Heart of a Shepherd

Heart of a Shepherd by Rosanne Parry.

Brother is the youngest of five brothers and the last one at home with his father and grandparents at the ranch.  The work is hard and though Brother tries to be the best rancher just like his father, he wonders if this is the right place for him.  With the Iraq War heating up, his father’s reserve unit is called to duty for 14 months.  Now Brother is helping his grandparents run the ranch after promising his father that he would make sure when he returned nothing had changed.  But things do change and along the way, Brother finds his own path in life.

I’m not sure I can do this book justice in my brief review.  It intertwines heavy subjects, but manages to keep them all balanced and never succumbs to heavy handed tactics.  Parry creates a family of soldiers with a pacifist grandfather who never questions his son’s duty and his grandson’s choices.  She creates a strong grandmother, the central female figure in the story, who can hold her own with any man without losing her femininity.  She has five brothers who act like brothers do, who fight, ignore, trample, but also support one another without question.  This is a book about duty, honor, and bravery.  It is a book that celebrates all of us, no matter what side we are on, where we are from, what we are doing. 

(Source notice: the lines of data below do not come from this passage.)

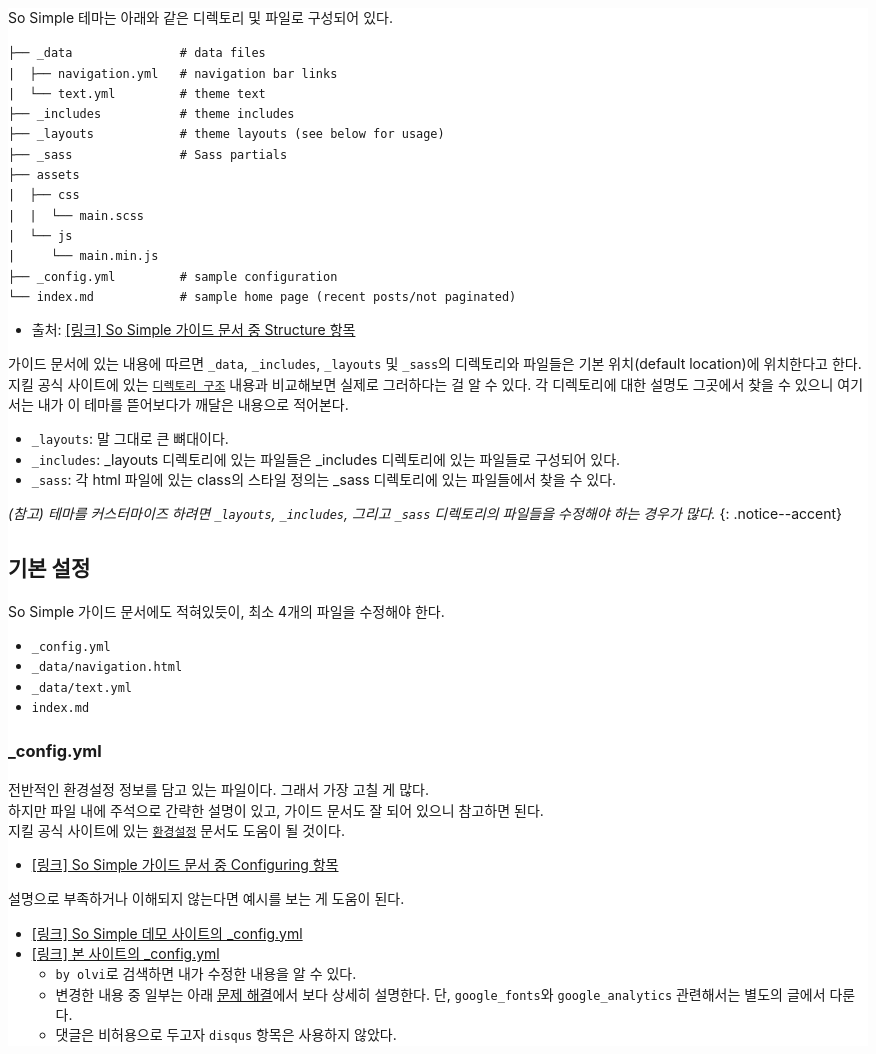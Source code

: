 So Simple 테마는 아래와 같은 디렉토리 및 파일로 구성되어 있다.

```
├── _data               # data files
|  ├── navigation.yml   # navigation bar links
|  └── text.yml         # theme text
├── _includes           # theme includes
├── _layouts            # theme layouts (see below for usage)
├── _sass               # Sass partials
├── assets
|  ├── css
|  |  └── main.scss
|  └── js
|     └── main.min.js
├── _config.yml         # sample configuration
└── index.md            # sample home page (recent posts/not paginated)
```

- 출처: <a href="https://github.com/mmistakes/so-simple-theme/blob/master/README.md#structure" target="_blank">[링크] So Simple 가이드 문서 중 Structure 항목</a>

가이드 문서에 있는 내용에 따르면 `_data`, `_includes`, `_layouts` 및 `_sass`의 디렉토리와 파일들은 기본 위치<span class="comment">(default location)</span>에 위치한다고 한다. 지킬 공식 사이트에 있는 <a href="https://jekyllrb-ko.github.io/docs/structure/" target="_blank">`디렉토리 구조`</a> 내용과 비교해보면 실제로 그러하다는 걸 알 수 있다. 각 디렉토리에 대한 설명도 그곳에서 찾을 수 있으니 여기서는 내가 이 테마를 뜯어보다가 깨달은 내용으로 적어본다.

- `_layouts`: 말 그대로 큰 뼈대이다.
- `_includes`: _layouts 디렉토리에 있는 파일들은 _includes 디렉토리에 있는 파일들로 구성되어 있다.
- `_sass`: 각 html 파일에 있는 class의 스타일 정의는 _sass 디렉토리에 있는 파일들에서 찾을 수 있다.

*(참고) 테마를 커스터마이즈 하려면 `_layouts`, `_includes`, 그리고 `_sass` 디렉토리의 파일들을 수정해야 하는 경우가 많다.*
{: .notice--accent}

## 기본 설정

So Simple 가이드 문서에도 적혀있듯이, 최소 4개의 파일을 수정해야 한다.

- `_config.yml`
- `_data/navigation.html`
- `_data/text.yml`
- `index.md`

### _config.yml

전반적인 환경설정 정보를 담고 있는 파일이다. 그래서 가장 고칠 게 많다.  
하지만 파일 내에 주석으로 간략한 설명이 있고, 가이드 문서도 잘 되어 있으니 참고하면 된다.  
지킬 공식 사이트에 있는 <a href="https://jekyllrb-ko.github.io/docs/configuration/" target="_blank">`환경설정`</a> 문서도 도움이 될 것이다.

- <a href="https://github.com/mmistakes/so-simple-theme/blob/master/README.md#configuring" target="_blank">[링크] So Simple 가이드 문서 중 Configuring 항목</a>

설명으로 부족하거나 이해되지 않는다면 예시를 보는 게 도움이 된다.

- <a href="https://github.com/mmistakes/so-simple-theme/blob/master/example/_config.yml" target="_blank">[링크] So Simple 데모 사이트의 _config.yml</a>
- <a href="https://github.com/olvimama/olvimama.github.io/blob/master/_config.yml" target="_blank">[링크] 본 사이트의 _config.yml</a>
  - `by olvi`로 검색하면 내가 수정한 내용을 알 수 있다.
  - 변경한 내용 중 일부는 아래 [문제 해결](#문제-해결)에서 보다 상세히 설명한다. 단, `google_fonts`와 `google_analytics` 관련해서는 별도의 글에서 다룬다.
  - 댓글은 비허용으로 두고자 `disqus` 항목은 사용하지 않았다.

I must also mention the incredible handling of religion in the novel.  The family has a Quaker grandfather while the rest of them are Catholic.  This is a fact, not a point of contention.  Faith is deftly woven into the dialogue, the thought process, the lives of these characters.  Faith in all forms, faith as a simple part of life.  It creates a book that is deeply spiritual, mixing duty, honor and faith.

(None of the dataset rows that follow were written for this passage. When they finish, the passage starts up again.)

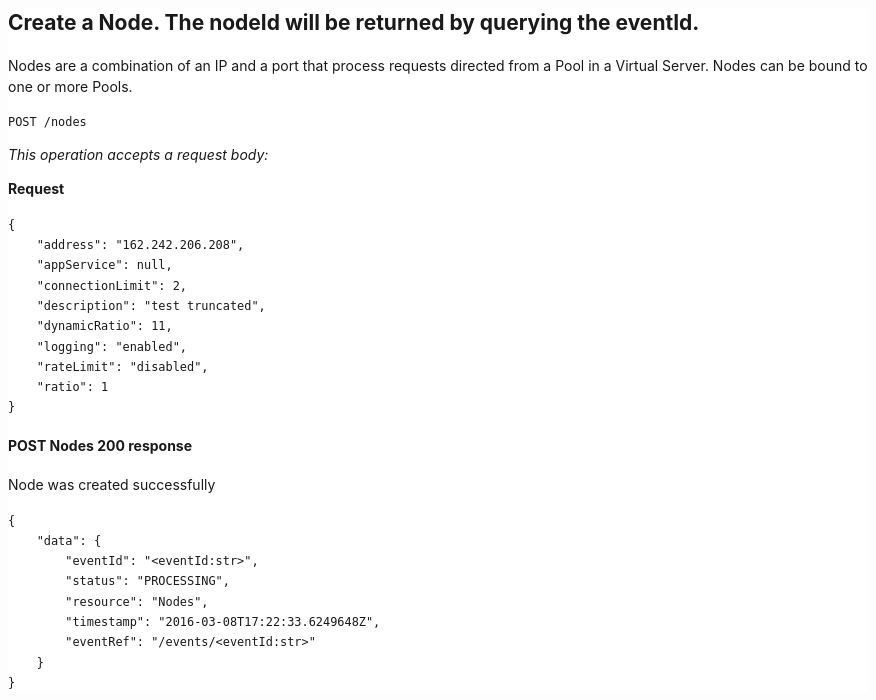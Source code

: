         
                
## Create a Node. The nodeId will be returned by querying the eventId.

				
                
Nodes are a combination of an IP and a port that process requests directed from a Pool in a Virtual Server. Nodes can be bound to one or more Pools.

                
```
POST /nodes
```


			
				
            
*This operation accepts a request body:*

**Request**
						

						
```
{
	"address": "162.242.206.208",
	"appService": null,
	"connectionLimit": 2,
	"description": "test truncated",
	"dynamicRatio": 11,
	"logging": "enabled",
	"rateLimit": "disabled",
	"ratio": 1
}
```
					
                
					
					
						
							
								
									
#### POST Nodes 200 response
									
                                

							
Node was created successfully


```
{
	"data": {
		"eventId": "<eventId:str>",
		"status": "PROCESSING",
		"resource": "Nodes",
		"timestamp": "2016-03-08T17:22:33.6249648Z",
		"eventRef": "/events/<eventId:str>"
   	}
}
```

I consider this a true contender for the Newbery medal.  It may not be a book that flies off of the shelves.  The cover is lovely and just right for the tone of the book, but this quiet, strong book may have trouble competing with the covers of louder, gorier, and more strident books.  This is the sort of book that will be read in classrooms, shared with friends, loved by all ages, and cherished by many.  It is appropriate for many ages.  I would read it to older elementary children, share it with adults, and recommend it to everyone.